African Union needs a policy, consensus on rejected migrants

08Feb 2018
Editor
The Guardian
African Union needs a policy, consensus on rejected migrants

A LOW level diplomatic furor has been going on for a few weeks on whether it was true that Israel had reached an accord with Rwanda and Uganda to take African migrants rejected in their bid to find what they describe as refuge in Israel.

The tiny Middle East country is under sufficient pressure on its unsolvable contentions of population cohesion, national loyalties and demography to add more burdens. As a matter of fact the problem with African migrants wasn't their number but the sort of example their finding a habitat would create, that it would serve as a lesson for most other Rastafarians and all who swear by Israel to shift.

Many voices have been heard in this part of the world and far beyond, arguing that moving from one country to another was part of fundamental freedoms of an individual, and thus the Africans of Jewish religion ought to have the same rights as other Jews. That in a sense forgets history, as Africans of some sort of Jewish religious nationality have scarcely ever been the subject of religious and political pogrammes that target them as a belief group, which has tragically been the norm in the history of Europe. Many of those who want to shift now belong to weaker sides of authoritarian government, or seek excuses to shift to Israel.
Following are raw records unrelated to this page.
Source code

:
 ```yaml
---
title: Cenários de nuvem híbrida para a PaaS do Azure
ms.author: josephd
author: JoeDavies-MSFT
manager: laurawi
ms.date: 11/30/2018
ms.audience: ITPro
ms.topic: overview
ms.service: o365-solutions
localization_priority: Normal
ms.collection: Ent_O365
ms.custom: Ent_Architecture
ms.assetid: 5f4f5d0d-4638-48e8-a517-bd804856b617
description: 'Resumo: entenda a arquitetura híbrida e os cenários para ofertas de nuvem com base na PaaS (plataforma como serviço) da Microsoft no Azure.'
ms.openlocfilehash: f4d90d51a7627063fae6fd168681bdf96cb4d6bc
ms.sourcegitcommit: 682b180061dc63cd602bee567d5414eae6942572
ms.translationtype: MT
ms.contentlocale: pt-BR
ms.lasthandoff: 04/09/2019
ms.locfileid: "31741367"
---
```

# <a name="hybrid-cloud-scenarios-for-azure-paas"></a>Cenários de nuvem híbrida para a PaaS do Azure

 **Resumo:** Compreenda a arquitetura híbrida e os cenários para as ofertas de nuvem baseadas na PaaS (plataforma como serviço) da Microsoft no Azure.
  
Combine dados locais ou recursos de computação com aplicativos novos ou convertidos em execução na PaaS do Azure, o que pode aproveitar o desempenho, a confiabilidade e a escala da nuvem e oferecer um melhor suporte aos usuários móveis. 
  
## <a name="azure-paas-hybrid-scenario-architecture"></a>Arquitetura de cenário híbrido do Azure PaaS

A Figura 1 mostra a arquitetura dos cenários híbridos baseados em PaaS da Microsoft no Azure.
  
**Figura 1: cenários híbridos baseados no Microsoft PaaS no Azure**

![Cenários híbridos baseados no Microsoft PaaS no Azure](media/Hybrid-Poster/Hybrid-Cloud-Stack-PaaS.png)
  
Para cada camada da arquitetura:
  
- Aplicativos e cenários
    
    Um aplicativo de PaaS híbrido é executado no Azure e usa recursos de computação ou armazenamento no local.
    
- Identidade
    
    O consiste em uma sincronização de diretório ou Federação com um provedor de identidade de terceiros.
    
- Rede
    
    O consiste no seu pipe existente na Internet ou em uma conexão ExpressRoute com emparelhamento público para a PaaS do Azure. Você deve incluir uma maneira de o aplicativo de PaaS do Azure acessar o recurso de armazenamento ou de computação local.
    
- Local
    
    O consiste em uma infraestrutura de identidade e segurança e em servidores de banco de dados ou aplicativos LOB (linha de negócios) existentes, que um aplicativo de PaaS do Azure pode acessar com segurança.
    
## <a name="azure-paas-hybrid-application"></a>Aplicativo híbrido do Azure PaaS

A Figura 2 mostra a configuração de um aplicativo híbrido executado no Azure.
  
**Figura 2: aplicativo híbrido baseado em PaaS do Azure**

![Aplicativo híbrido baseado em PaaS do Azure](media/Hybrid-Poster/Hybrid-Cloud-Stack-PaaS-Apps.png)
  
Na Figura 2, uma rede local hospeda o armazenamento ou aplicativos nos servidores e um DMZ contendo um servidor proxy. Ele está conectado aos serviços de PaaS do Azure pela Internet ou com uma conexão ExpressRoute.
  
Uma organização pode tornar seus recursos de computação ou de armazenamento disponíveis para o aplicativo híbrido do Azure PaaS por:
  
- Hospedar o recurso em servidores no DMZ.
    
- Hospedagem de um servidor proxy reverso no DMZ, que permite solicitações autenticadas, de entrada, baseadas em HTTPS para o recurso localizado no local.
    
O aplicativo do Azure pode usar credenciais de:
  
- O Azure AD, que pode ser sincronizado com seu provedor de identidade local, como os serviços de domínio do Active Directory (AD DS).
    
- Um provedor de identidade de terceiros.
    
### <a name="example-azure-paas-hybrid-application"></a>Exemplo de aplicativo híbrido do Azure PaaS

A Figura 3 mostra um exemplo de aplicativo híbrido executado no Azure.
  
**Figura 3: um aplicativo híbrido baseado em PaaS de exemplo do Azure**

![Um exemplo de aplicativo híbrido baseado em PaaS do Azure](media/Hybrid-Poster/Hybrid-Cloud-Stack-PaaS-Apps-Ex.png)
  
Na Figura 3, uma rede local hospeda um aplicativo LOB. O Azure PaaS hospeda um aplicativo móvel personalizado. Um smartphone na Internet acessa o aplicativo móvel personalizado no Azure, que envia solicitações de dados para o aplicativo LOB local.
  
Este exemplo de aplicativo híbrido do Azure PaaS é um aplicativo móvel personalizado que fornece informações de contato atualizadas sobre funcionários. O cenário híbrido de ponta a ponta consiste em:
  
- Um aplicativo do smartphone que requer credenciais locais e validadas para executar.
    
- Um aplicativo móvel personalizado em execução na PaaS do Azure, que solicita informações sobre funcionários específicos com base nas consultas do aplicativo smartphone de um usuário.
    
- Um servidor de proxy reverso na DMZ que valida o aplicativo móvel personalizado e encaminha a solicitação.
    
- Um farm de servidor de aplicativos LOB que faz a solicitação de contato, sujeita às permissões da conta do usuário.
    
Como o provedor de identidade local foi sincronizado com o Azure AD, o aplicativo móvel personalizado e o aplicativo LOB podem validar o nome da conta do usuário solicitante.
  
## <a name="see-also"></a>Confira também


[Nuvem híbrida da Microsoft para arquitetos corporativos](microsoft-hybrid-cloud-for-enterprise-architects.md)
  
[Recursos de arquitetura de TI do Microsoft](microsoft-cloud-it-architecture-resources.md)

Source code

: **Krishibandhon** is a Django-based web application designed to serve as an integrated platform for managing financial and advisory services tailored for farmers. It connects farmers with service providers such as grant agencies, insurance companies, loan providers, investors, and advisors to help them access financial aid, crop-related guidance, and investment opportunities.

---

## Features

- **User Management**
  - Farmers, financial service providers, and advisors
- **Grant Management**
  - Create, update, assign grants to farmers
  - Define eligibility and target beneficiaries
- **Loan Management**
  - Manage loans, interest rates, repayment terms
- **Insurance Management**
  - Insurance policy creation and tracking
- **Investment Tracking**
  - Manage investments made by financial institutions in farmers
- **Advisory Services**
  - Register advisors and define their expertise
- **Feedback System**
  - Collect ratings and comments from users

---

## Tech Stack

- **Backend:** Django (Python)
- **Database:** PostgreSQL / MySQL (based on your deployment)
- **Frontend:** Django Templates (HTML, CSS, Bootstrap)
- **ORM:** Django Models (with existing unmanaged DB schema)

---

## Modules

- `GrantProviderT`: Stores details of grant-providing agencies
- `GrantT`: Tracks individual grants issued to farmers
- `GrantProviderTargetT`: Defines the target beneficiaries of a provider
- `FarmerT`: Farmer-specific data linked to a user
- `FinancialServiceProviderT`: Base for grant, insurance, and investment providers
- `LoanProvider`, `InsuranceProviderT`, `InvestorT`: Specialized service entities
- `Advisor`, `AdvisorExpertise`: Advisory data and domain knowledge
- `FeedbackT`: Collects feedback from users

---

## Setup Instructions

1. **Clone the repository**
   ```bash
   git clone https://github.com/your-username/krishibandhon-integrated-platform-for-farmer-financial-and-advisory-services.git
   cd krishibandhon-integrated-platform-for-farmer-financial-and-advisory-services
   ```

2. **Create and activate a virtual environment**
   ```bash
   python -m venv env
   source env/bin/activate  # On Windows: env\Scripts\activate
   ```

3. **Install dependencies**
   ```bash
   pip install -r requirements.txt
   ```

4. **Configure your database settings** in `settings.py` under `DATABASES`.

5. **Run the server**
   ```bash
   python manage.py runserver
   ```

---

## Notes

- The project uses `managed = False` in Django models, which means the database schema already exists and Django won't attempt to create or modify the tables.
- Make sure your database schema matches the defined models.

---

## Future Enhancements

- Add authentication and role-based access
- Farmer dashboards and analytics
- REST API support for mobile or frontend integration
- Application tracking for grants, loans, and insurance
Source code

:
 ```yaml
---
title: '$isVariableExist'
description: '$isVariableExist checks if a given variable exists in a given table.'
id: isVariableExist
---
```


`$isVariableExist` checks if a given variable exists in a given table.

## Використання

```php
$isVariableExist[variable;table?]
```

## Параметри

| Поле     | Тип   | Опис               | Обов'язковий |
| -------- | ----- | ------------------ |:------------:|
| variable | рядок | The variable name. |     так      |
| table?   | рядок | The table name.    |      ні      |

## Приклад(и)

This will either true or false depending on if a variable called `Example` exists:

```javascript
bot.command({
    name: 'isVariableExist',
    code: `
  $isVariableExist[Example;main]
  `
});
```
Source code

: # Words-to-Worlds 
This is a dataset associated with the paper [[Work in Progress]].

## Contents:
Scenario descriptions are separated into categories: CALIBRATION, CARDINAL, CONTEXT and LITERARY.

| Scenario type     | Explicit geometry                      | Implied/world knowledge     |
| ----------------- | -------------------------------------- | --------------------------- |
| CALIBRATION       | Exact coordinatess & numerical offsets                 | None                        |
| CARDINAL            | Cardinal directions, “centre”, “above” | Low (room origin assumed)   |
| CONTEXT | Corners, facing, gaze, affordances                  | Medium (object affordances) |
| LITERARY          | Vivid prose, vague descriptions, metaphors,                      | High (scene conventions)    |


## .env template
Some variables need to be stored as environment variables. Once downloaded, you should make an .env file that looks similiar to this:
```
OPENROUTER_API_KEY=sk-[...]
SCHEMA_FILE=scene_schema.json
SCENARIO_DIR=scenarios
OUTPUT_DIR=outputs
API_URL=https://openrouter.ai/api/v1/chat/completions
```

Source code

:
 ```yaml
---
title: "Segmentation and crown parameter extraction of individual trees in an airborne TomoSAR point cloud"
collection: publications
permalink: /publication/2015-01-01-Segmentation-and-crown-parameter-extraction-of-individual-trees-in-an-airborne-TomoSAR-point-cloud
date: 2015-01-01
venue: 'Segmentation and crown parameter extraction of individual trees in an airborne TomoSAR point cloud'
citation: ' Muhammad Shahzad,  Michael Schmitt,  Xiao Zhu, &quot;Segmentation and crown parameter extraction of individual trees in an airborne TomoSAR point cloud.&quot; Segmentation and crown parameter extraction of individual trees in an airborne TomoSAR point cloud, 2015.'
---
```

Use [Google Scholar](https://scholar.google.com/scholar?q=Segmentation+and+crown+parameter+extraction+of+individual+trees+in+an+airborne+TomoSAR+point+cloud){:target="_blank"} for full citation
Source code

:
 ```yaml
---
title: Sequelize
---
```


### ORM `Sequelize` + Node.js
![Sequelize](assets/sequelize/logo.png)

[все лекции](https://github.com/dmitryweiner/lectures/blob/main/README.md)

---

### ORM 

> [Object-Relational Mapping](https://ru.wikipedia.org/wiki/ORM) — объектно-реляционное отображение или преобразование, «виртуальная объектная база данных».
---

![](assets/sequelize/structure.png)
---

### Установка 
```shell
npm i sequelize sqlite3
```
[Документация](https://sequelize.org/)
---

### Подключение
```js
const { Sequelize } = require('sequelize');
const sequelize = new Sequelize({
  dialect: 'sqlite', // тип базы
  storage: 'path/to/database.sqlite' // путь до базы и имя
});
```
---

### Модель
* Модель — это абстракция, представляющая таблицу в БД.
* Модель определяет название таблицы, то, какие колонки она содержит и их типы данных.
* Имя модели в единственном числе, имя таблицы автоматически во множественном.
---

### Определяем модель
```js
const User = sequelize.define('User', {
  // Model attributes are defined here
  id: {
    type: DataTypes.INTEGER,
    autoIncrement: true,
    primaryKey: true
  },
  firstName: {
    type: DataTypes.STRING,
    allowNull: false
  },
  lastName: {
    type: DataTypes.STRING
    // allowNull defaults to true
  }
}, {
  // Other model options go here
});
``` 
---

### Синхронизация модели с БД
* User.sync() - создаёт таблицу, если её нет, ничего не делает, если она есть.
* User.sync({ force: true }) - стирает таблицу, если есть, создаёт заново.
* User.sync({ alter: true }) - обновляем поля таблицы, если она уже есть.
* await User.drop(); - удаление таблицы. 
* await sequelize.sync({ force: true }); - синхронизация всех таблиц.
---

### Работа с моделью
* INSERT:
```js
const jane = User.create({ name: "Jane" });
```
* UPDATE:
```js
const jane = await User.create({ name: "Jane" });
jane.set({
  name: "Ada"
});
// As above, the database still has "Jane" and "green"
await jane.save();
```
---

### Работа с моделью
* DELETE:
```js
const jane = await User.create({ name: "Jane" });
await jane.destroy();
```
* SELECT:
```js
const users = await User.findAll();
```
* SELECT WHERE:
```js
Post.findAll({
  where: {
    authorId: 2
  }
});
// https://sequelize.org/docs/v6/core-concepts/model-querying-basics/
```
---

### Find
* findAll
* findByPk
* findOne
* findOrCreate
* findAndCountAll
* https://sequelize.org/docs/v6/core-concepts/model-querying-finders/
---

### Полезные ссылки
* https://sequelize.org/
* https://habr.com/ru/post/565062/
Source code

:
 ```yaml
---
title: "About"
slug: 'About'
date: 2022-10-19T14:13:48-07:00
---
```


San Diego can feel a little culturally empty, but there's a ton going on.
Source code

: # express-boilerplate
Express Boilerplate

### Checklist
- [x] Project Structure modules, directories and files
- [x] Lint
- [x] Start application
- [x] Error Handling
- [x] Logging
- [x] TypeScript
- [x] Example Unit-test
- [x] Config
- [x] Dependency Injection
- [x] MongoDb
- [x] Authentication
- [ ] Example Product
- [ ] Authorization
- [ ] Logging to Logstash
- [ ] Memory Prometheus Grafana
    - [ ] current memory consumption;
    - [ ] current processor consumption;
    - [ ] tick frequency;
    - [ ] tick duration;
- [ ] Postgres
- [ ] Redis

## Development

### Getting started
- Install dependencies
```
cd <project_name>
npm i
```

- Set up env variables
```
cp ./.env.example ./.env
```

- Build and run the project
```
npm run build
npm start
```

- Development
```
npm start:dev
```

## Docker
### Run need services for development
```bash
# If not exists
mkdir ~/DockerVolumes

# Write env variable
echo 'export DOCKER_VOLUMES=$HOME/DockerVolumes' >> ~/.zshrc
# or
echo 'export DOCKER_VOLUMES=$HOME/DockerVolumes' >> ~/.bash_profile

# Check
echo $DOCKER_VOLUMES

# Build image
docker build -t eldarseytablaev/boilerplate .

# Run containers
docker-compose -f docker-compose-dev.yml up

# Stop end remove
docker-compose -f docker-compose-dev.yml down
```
While members of the African Union have cherished traditions of non-interference in internal affairs of one another, which hinders countries like Rwanda or Uganda to respond to Israeli proposals to resettle those people, it is unquestionably relevant to find some common answers. Indeed the matter isn't just limited to the Israel-bound type of migration effort but there are still unfinished problems with Mediterranean-bound crowds seeking for the shores of Europe. The European Union is now becoming a sort of fortress, and even leaders such as German Chancellor Angela Merkel, often overly sympathetic with Syria-Iraq refugees, balk.

Migration has raised threats to national cohesion in Europe and the Americas as far right nationalist parties get a huge portion of the vote in general elections, promising to 'clean up' the respective countries against illegal migrants, and cut down migration numbers. When significant numbers of people find themselves stranded either in Europe or on its coastal doorstep, Africa's image is bruised and Africans everywhere are insulted, in disguised ways as this means Africa is an unlivable place. It reinforces stadium racism of fans throwing bananas to African players on the pitch, and thus a cohesive position to sort this out is required.

The first item in such consensus is the need to accept that once people decide to shift, move out of their country, forcing them back is wrong on the basis of international human rights principles, though they can be accorded an alternative destination, not that of their choice. Israel is giving substantial amounts of cash motivation for would-be refugees to settle elsewhere, which means they wouldn't be paupers when they resettle, at least where there is one working language they can use in the country of reception, in this case English. If EU leaders accept this principle, receiving migrants would no longer be seen as interference.

African countries ought to admit that a portion of the population will at any particular moment differ with those in power, and this isn't shameful. Thus if another country takes them, and they have a start in life when they arrive, not use it as a springboard to power dreams, it is alright. It needs a protocol, to foil a vacuum.